В этой революционной концепции худшие элементы политических традиций Европы вытеснили британский прагматизм. Считается неважным то, чего хочет большинство британских избирателей. Проводя «жесткий Брексит», лагерь сторонников «Выхода из ЕС» не будет рассматриваться избирателями как их ходатай на переговорах с ЕС – и это неизбежно произойдет, вне зависимости от того, как часто премьер-министр Мэй это отрицает.
По двум простым причинам у Европейского Союза будет преимущество на переговорах. Во-первых, Великобритания может больше потерять в экономическом плане. Хотя общий экспорт других стран-членов ЕС в Великобританию в два раза превосходит экспорт Великобритании в страны ЕС, объем этого экспорта в ЕС как доля ВВП Великобритании составляет в три раза больше, чем доля экспорта из ЕС в Великобританию по сравнению с долей экспорта стран ЕС от их ВВП. Аналогично, Великобритания имеет положительное сальдо с ЕС по торговле услугами, что имеет намного меньшее значение для остальной части ЕС, чем для Великобритании.

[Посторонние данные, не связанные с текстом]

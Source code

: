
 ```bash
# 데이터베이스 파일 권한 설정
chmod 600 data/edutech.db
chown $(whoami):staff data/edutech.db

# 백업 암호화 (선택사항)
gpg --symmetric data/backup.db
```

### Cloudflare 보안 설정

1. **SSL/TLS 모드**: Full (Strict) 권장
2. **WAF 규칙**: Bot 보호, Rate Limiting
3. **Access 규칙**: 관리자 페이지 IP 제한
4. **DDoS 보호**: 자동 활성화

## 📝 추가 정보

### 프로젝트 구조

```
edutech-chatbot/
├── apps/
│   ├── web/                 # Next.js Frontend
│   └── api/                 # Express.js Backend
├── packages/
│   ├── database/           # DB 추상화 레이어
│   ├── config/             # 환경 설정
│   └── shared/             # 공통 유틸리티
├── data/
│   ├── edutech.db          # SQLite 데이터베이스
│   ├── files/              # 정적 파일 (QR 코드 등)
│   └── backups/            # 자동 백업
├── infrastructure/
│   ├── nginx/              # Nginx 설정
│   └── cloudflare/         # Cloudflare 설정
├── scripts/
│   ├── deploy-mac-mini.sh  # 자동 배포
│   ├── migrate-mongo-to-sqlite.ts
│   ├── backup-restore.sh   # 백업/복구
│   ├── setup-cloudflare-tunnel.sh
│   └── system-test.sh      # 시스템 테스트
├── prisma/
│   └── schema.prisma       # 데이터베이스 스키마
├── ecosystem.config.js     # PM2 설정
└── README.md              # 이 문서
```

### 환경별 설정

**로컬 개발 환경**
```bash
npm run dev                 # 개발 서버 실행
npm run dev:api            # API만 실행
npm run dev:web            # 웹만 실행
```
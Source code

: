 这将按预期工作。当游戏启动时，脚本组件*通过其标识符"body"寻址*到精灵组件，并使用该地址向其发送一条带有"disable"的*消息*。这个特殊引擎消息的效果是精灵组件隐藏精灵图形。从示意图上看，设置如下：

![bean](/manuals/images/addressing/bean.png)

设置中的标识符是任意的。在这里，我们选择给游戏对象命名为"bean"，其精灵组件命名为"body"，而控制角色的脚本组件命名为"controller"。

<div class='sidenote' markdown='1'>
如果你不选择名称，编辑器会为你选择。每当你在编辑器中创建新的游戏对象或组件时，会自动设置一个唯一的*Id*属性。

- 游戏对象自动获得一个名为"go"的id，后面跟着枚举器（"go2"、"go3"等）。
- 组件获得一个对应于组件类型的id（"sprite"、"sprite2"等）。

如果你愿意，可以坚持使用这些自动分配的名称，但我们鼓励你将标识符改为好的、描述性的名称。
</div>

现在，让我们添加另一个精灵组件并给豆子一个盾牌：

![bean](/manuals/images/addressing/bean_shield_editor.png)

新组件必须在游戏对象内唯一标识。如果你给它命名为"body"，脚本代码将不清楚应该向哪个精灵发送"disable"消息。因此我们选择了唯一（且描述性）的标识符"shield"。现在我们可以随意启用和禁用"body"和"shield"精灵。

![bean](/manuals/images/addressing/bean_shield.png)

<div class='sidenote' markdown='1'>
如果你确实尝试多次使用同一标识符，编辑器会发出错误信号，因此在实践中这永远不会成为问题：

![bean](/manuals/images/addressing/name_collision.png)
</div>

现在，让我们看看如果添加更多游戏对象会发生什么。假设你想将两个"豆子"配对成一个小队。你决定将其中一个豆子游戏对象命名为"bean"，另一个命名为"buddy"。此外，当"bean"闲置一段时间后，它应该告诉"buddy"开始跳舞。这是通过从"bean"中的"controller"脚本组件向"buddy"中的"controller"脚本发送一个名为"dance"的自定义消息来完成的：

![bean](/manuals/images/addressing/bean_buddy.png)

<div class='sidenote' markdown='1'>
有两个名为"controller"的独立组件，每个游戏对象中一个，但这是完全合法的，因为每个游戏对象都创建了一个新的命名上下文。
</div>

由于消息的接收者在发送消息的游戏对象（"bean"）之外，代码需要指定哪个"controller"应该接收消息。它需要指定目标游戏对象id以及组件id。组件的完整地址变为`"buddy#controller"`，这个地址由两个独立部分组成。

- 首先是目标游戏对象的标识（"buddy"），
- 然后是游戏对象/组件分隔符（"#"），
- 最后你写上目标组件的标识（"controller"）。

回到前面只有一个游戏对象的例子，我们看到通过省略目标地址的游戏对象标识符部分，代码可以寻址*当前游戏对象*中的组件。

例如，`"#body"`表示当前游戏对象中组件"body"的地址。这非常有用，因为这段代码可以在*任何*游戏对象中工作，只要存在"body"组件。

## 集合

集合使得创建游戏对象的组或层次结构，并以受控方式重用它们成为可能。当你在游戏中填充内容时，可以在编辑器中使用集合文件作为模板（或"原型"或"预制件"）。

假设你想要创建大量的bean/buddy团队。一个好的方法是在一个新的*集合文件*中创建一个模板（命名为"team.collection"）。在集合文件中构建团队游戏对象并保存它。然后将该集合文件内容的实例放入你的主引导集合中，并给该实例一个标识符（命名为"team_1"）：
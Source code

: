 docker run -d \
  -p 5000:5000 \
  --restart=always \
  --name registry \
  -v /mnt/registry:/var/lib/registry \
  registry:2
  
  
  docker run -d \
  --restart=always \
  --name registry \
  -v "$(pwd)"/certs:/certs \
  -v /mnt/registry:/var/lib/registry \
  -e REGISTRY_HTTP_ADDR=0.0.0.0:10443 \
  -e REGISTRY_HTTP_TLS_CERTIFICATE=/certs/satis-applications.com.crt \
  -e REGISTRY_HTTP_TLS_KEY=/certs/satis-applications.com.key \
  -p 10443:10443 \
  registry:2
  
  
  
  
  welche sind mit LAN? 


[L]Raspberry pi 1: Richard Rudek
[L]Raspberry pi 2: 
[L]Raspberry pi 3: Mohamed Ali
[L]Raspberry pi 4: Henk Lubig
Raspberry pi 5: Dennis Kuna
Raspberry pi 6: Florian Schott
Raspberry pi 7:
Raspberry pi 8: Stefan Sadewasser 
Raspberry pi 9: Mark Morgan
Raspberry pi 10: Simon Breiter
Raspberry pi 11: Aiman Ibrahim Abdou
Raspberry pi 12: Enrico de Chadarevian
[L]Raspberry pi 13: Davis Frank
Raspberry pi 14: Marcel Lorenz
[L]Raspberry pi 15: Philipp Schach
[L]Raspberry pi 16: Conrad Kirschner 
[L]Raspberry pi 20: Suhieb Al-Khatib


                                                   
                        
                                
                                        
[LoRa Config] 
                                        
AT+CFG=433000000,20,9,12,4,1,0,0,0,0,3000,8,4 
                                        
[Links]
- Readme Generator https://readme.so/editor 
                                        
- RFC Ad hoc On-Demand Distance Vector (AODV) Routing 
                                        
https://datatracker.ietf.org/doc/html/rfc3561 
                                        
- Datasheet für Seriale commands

Во-вторых, точно так же, как Всестороннее экономическое и торговое соглашение ЕС с Канадой, любая обсуждаемая договоренность между ЕС и Великобританией должна будет быть единодушно одобрена всеми странами-членами ЕС. Таким образом, переговоры в действительности будут проходить не между Великобританией и ЕС, а скорее среди членов ЕС. Великобритания, которая не будет присутствовать на этих переговорах, должна будет просто принять или отклонить то, что предлагает ЕС. Это было бы верно, даже если бы Великобритания обсуждала предварительно принятую договоренность, такую как членство в Европейском экономическом пространстве или участие в Таможенном союзе ЕС; это будет еще более верным, если Великобритания потребует «заказного» соглашения под свои интересы, как указала премьер-министр Мэй.
Если бы британские избиратели признали слабое положение своей страны в вопросах ведения переговоров, то сторонники Брексита, которые выиграли референдум под их обещание «снова взять на себя управление страной», столкнулись бы с политическим бедствием. Уход от переговоров по существу вопроса является самым простым способом избежать при этом неприятного разоблачения.
Таким образом, с политической точки зрения, «жесткий Брексит» в действительности является самым легким путем для правительства. Однако экономически «жесткий Брексит» будет стоить очень дорого, и эту цену Великобритания должна будет платить в течение многих последующих лет.
Единственное утешение ‑ то, что революционный импульс Брексита не может быть долгосрочным. Вскоре после того, как лагерь сторонников «Выход из ЕС» обозвал бюрократов в государственной службе Ее Величества «врагами народа» – типичном заявлении ранних стадий революции – сторонник Брексита, министр внешней торговли нового правительства Лиам Фокс высмеял британских экспортеров, назвав их «слишком ленивыми и слишком жирными» для того, чтобы добиться успехов в его храброй новой Великобритании свободной торговли.
Такая риторика ‑ признак отчаяния. Она несет эхо времен упадка Советского Союза при Леониде Брежневе, когда марксистские апологеты настаивали ‑ в коммунизме нет ничего неправильного, за исключением того, что человечество еще недостаточно созрело для него. Если дальнейшее развитие событий будет продолжаться в том же духе, то революционное рвение, которое мы видим среди британских политиков, может сжечь само себя, прежде чем будет осуществлен «жесткий Брексит».